Essa “ansiedade de responsabilidade”, que habitualmente tem sido mais um atributo dos líderes, por vezes nem sequer é uma responsabilidade partilhada com a chefia, sobretudo quando temos situações em que os líderes confundem o “sentido do trabalho”, com o “seu” próprio sentido do trabalho oficialmente imposto e apresentam uma tendência inquietante para atribuir aos colaboradores erros que, afinal, são seus.
Quando situações deste tipo ocorrem, os processos de hiperpersonalização do trabalho tornam-se companheiros frequentes de um outro processo, potenciador de uma muito maior e mais perigosa ansiedade: a da hipersolidão no trabalho.
Estes fenómenos, tais como muitos outros que têm surgido no contexto dos impactos das tecnologias modernas nos espaços de trabalho, aconselham aquilo que tem insistentemente sido afirmado em inúmeros livros, artigos e conferências sobre este tema: que, em nenhuma circunstância, a dimensão humana nas aplicações tecnológicas pode ser esquecida, ou considerada secundária, até porque, como avisava Enriquez, já há alguns anos, muitos “tecnocratas são perversos, pois transformam as relações humanas em relações operacionais” (3).
Hoje, com os avanços da IA, enfrentamos novos desafios que vão novamente pôr à prova a nossa capacidade para criarmos um futuro de maior e mais profunda humanidade. Os riscos, no entanto, são consideráveis, como alerta Harari, nos seguintes termos:
“Agora, convocámos uma inteligência inorgânica que nos é alheia. Pode escapar-se das nossas mãos e pôr em risco a nossa espécie, além de incontáveis formas de vida.
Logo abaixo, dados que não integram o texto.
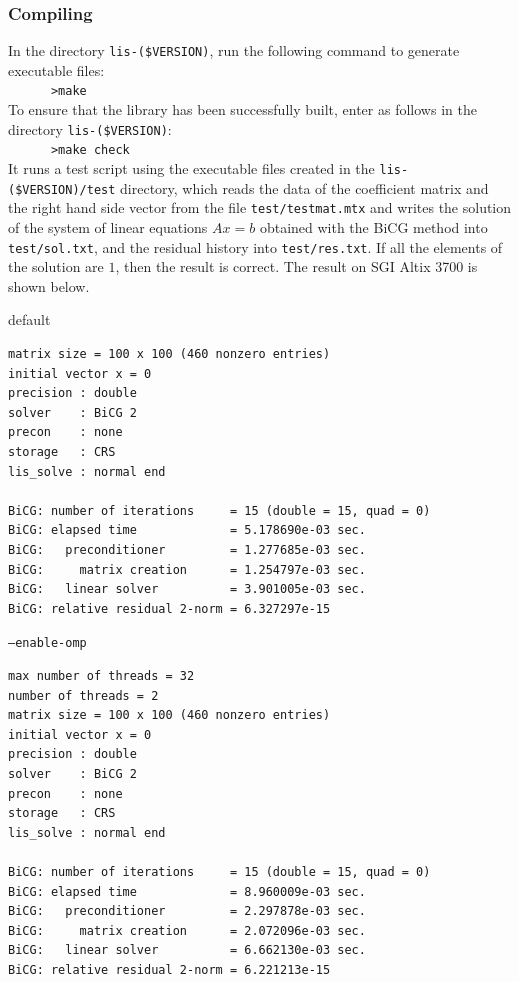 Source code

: \documentclass[a4paper]{article}
\begin{document}
 \subsubsection{Compiling}
 In the directory {\tt lis-(\$VERSION)}, run the following command to generate
 executable files: \\
 \verb+      >make +\\
To ensure that the library has been successfully built, enter 
as follows in the directory {\tt lis-(\$VERSION)}:\\
 \verb+      >make check+\\
It runs a test script using the executable files created 
in the {\tt lis-(\$VERSION)/test} directory, which reads 
the data of the coefficient matrix and the right hand side vector 
from the file 
{\tt test/testmat.mtx} and writes the solution 
of the system of linear equations $Ax = b$ obtained with the BiCG 
method into {\tt test/sol.txt}, and the residual history into 
{\tt test/res.txt}. If all the elements of the solution
are $1$, then the result is correct. The result on SGI Altix 3700 is
 shown below. 
\begin{itembox}[l]{default}
 \begin{minipage}{10cm}
 \begin{verbatim}
matrix size = 100 x 100 (460 nonzero entries)
initial vector x = 0
precision : double
solver    : BiCG 2
precon    : none
storage   : CRS
lis_solve : normal end

BiCG: number of iterations     = 15 (double = 15, quad = 0)
BiCG: elapsed time             = 5.178690e-03 sec.
BiCG:   preconditioner         = 1.277685e-03 sec. 
BiCG:     matrix creation      = 1.254797e-03 sec.
BiCG:   linear solver          = 3.901005e-03 sec.
BiCG: relative residual 2-norm = 6.327297e-15
 \end{verbatim}
 \end{minipage}
\end{itembox}
\begin{itembox}[l]{{\tt --enable-omp}}
 \begin{minipage}{10cm}
 \begin{verbatim}
max number of threads = 32
number of threads = 2
matrix size = 100 x 100 (460 nonzero entries)
initial vector x = 0
precision : double
solver    : BiCG 2
precon    : none
storage   : CRS
lis_solve : normal end

BiCG: number of iterations     = 15 (double = 15, quad = 0)
BiCG: elapsed time             = 8.960009e-03 sec.
BiCG:   preconditioner         = 2.297878e-03 sec. 
BiCG:     matrix creation      = 2.072096e-03 sec.
BiCG:   linear solver          = 6.662130e-03 sec.
BiCG: relative residual 2-norm = 6.221213e-15
 \end{verbatim}
 \end{minipage}
\end{itembox}
\end{document}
Em função das decisões que tomarmos nos anos que se avizinham, fazer surgir esta inteligência estranha ao Homem pode revelar-se um erro fatal, ou o início de um novo e prometedor capítulo da evolução” (4)
Resta-nos agir para dar um contributo concreto, individual e coletivo, para que seja a segunda hipótese, a florescer. À prova de futuro.
Referências:
- HANDY, C.B, citado por RONCHI, C.C. (2010) Sentido do Trabalho – Saúde e Qualidade de Vida. Curitiba: Juruá.
- ZARIFIAN, P. (2001). Objetivo Competência: Por Uma Nova Lógica. São Paulo: Atlas
- RONCHI, C.C. (2010) Sentido do Trabalho – Saúde e Qualidade de Vida. Curitiba: Juruá.
- HARARI: Y. N. (2024). Nexus: História Breve das Redes de Informação – da Idade da Pedra à Inteligência Artificial. Lisboa: Elsinore.